Um participante de uma das principais agências que modelam dados de doenças, Matthew Biggerstaff, apresentou ao grupo por telefone os quatro cenários possíveis – A, B, C e D – com base nas características do vírus, incluindo estimativas de quão transmissível é e a gravidade do problema causado pela doença. As suposições, analisadas pelo The New York Times, foram compartilhadas com cerca de 50 equipes de especialistas para formular como o vírus poderia infectar a população – e o que poderia impedi-lo.
Os cenários do CDC foram representados em termos de porcentagens da população. Traduzidos em números absolutos por especialistas independentes, usando modelos simples de como os vírus se espalham, o pior cenário seria surpreendente se nenhuma ação fosse tomada para retardar a transmissão.
Entre 160 milhões e 214 milhões de pessoas nos Estados Unidos podem ser infectadas ao longo da epidemia, de acordo com uma projeção. Isso pode durar meses ou mais de um ano, com infecções concentradas em períodos mais curtos, escalonadas ao longo do tempo em diferentes comunidades, afirmaram os especialistas. De 200 mil a 1,7 milhão de pessoas podem morrer.
E, os cálculos baseados nos cenários do CDC sugeriram que 2,4 a 21 milhões de pessoas nos Estados Unidos poderiam precisar de hospitalização, potencialmente aniquilando o sistema médico do país, que possui apenas cerca de 925 mil leitos hospitalares. E menos de um décimo deles são destinados a pessoas gravemente doentes.
As premissas que alimentam esses cenários são atenuadas pelo fato de que cidades, estados, empresas e indivíduos estão começando a tomar medidas para diminuir a transmissão, mesmo que algumas estejam agindo menos agressivamente do que outras.

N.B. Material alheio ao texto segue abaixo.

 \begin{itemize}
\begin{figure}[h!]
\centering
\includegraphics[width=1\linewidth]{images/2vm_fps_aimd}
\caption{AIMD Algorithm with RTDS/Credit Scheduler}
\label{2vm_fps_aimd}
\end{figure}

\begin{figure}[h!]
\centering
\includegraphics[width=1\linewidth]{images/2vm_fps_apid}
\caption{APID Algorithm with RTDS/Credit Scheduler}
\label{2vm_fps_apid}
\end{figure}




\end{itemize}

O esforço liderado pelo CDC está desenvolvendo paradigmas mais sofisticados, mostrando como as intervenções podem diminuir os números dos piores cenários, embora suas projeções não tenham sido divulgadas publicamente.
“Quando as pessoas mudam de comportamento”, disse Lauren Gardner, professora da Escola de Engenharia Johns Hopkins Whiting, que monitora epidemias, “esses parâmetros não são mais aplicáveis”, portanto as previsões de curto prazo provavelmente serão mais precisas. “Há muito espaço para melhorias se agirmos adequadamente.”

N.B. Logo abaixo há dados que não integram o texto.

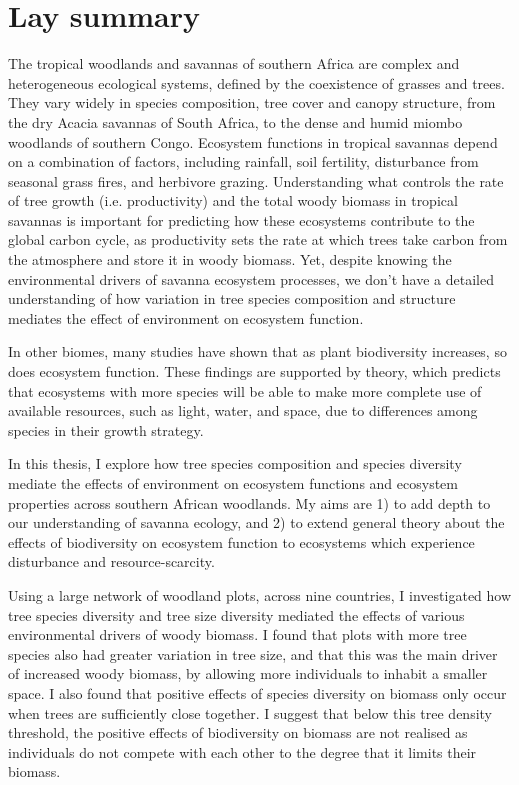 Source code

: \chapter*{Lay summary}
\label{lay}

The tropical woodlands and savannas of southern Africa are complex and heterogeneous ecological systems, defined by the coexistence of grasses and trees. They vary widely in species composition, tree cover and canopy structure, from the dry Acacia savannas of South Africa, to the dense and humid miombo woodlands of southern Congo. Ecosystem functions in tropical savannas depend on a combination of factors, including rainfall, soil fertility, disturbance from seasonal grass fires, and herbivore grazing. Understanding what controls the rate of tree growth (i.e. productivity) and the total woody biomass in tropical savannas is important for predicting how these ecosystems contribute to the global carbon cycle, as productivity sets the rate at which trees take carbon from the atmosphere and store it in woody biomass. Yet, despite knowing the environmental drivers of savanna ecosystem processes, we don't have a detailed understanding of how variation in tree species composition and structure mediates the effect of environment on ecosystem function. 

In other biomes, many studies have shown that as plant biodiversity increases, so does ecosystem function. These findings are supported by theory, which predicts that ecosystems with more species will be able to make more complete use of available resources, such as light, water, and space, due to differences among species in their growth strategy. 

In this thesis, I explore how tree species composition and species diversity mediate the effects of environment on ecosystem functions and ecosystem properties across southern African woodlands. My aims are 1) to add depth to our understanding of savanna ecology, and 2) to extend general theory about the effects of biodiversity on ecosystem function to ecosystems which experience disturbance and resource-scarcity. 

Using a large network of woodland plots, across nine countries, I investigated how tree species diversity and tree size diversity mediated the effects of various environmental drivers of woody biomass. I found that plots with more tree species also had greater variation in tree size, and that this was the main driver of increased woody biomass, by allowing more individuals to inhabit a smaller space. I also found that positive effects of species diversity on biomass only occur when trees are sufficiently close together. I suggest that below this tree density threshold, the positive effects of biodiversity on biomass are not realised as individuals do not compete with each other to the degree that it limits their biomass.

Essas ações incluem testes para detecção do vírus, rastreamento de contatos e redução das interações humanas interrompendo reuniões de grandes grupos, trabalhando em casa e restringindo as viagens. Nos últimos dois dias, várias escolas e faculdades fecharam, os eventos esportivos foram interrompidos ou atrasados, os teatros da Broadway apagaram suas luzes, as empresas impediram os funcionários de irem ao escritório e mais pessoas disseram que estavam seguindo as recomendações de higiene.
O Times obteve capturas de tela da apresentação do CDC, que não foi divulgada publicamente, com uma fonte que não participou das reuniões. Então, o Times verificou os dados com vários cientistas que participaram do evento. Os cenários foram marcados como válidos até 28 de fevereiro, mas permanecem “praticamente os mesmos”, de acordo com Ira Longini, codiretor do Centro de Estatística e Doenças Infecciosas Quantitativas da Universidade da Flórida. Ele participou das reuniões.

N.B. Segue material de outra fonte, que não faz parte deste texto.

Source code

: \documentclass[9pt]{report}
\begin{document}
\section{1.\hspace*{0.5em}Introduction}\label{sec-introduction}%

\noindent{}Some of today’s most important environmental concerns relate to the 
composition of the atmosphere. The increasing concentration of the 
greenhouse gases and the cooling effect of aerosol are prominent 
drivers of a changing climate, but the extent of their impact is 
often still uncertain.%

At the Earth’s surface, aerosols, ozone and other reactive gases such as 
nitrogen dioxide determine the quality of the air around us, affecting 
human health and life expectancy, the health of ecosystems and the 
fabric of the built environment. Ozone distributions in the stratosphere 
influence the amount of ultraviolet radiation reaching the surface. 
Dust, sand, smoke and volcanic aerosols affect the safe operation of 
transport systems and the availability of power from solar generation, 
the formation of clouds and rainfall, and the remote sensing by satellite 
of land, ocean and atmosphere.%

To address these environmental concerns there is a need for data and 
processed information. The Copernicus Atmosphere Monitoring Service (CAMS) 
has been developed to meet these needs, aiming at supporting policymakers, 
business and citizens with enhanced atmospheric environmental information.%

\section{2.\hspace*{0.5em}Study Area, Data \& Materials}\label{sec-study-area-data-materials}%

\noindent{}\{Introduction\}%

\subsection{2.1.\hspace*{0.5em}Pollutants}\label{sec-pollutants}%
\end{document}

O CDC recusou as solicitações de entrevista sobre o esforço de modelagem dos impactos do vírus e encaminhou um pedido de apreciação à força-tarefa da Casa Branca contra o coronavírus. Devin O’Malley, porta-voz da força-tarefa, disse que as autoridades de saúde não apresentaram as conclusões ao grupo, lideradas pelo vice-presidente Mike Pence, e que ninguém no escritório de Pence “viu ou foi informado sobre esses modelos”.
As premissas nos quatro cenários do CDC e as novas projeções numéricas vão de encontro com outras desenvolvidas por especialistas independentes.
Longini disse que os cenários que ele ajudou o CDC a refinar não foram divulgados publicamente porque ainda havia incerteza sobre certos aspectos-chave, incluindo quanta transmissão poderia ocorrer em pessoas que não apresentavam sintomas ou apenas sintomas leves.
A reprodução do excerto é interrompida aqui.